10 months her

In the crystal clear waters of Lake Xochimilco in central Mexico, lives an elusive salamander known as an axolotl (Ambystoma mexicanum). This species never metamorphoss.

Scientists study these remarkable salamanders because of their remarkable ability to regrow lost parts of their bodies. While it can take months or even years, the end result is a fully functional limb that looks exactly as it did before it was amputated. axolotl.cyou

How It Works Axolotls stand apart from other amphibians in that they do not go through metamorphosis and remain aquatic throughout their lives.

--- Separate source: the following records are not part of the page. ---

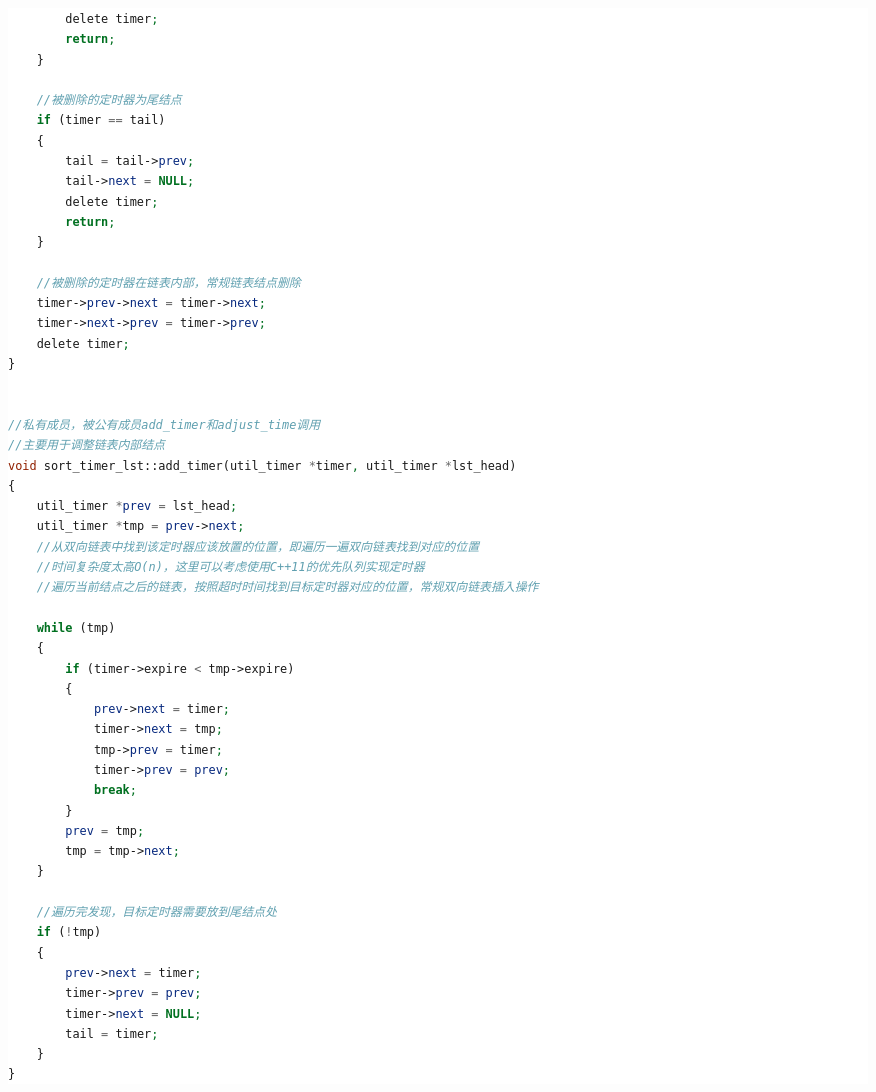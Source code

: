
 ```php
        delete timer;
        return;
    }

    //被删除的定时器为尾结点
    if (timer == tail)
    {
        tail = tail->prev;
        tail->next = NULL;
        delete timer;
        return;
    }

    //被删除的定时器在链表内部，常规链表结点删除
    timer->prev->next = timer->next;
    timer->next->prev = timer->prev;
    delete timer;
}


//私有成员，被公有成员add_timer和adjust_time调用
//主要用于调整链表内部结点
void sort_timer_lst::add_timer(util_timer *timer, util_timer *lst_head)
{
    util_timer *prev = lst_head;
    util_timer *tmp = prev->next;
    //从双向链表中找到该定时器应该放置的位置，即遍历一遍双向链表找到对应的位置
    //时间复杂度太高O(n)，这里可以考虑使用C++11的优先队列实现定时器
    //遍历当前结点之后的链表，按照超时时间找到目标定时器对应的位置，常规双向链表插入操作

    while (tmp)
    {
        if (timer->expire < tmp->expire)
        {
            prev->next = timer;
            timer->next = tmp;
            tmp->prev = timer;
            timer->prev = prev;
            break;
        }
        prev = tmp;
        tmp = tmp->next;
    }

    //遍历完发现，目标定时器需要放到尾结点处
    if (!tmp)
    {
        prev->next = timer;
        timer->prev = prev;
        timer->next = NULL;
        tail = timer;
    }
}
```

These salamanders have gills like fish, which allows them to breathe underwater and avoid predators. Furthermore, they possess dorsal fins, webbed feet, and a tail for added mobility.

Their unique qualities make them popular pets and research subjects in the lab, but one of their most intriguing capabilities is their remarkable ability to regrow limbs after amputation.

To fully comprehend how axolotls can regenerate limbs, researchers need to explore these animals at the molecular level. To do this, they must identify what molecular instruments play a role in this symphony of regeneration.

One such instrument is the immune system, a complex network of cells responsible for regeneration. On an axolotl fingertip that has recently regenerated, these immune cells glow green as they migrate around inside its blastema.

Requirements for Regeneration Regeneration in axolotls occurs through a series of steps. First, blood cells clot at the site of injury and skin cells cover it. Subsequently, fibroblasts from opposite sides travel to join forces in what's known as a blastema--an area of dense fibrous tissue.

The blastema then divides into cells that form the appropriate body part and grow outward, creating a new limb. This process occurs over several days and the regeneration is not complete until all of the regenerated limb is formed.

Scientists have observed that injecting a drug to eliminate macrophages from an axolotl's limb before an amputation leads to scar tissue instead of regeneration, suggesting these immune cells may be essential for regenerating their limbs. This discovery could provide new avenues for humans to prevent scars from forming which could impede regenerative processes.

Chemicals that Help Salamanders' remarkable ability to regrow limbs and other body parts has fascinated scientists for decades. Unfortunately, the cells and molecules responsible for this remarkable recovery remained hidden from view until recently.

After amputation, axolotls seal the wound site with a layer of skin cells called wound epithelium that quickly grows and divides. This structure, known as a blastema, becomes the site where new limbs will sprout.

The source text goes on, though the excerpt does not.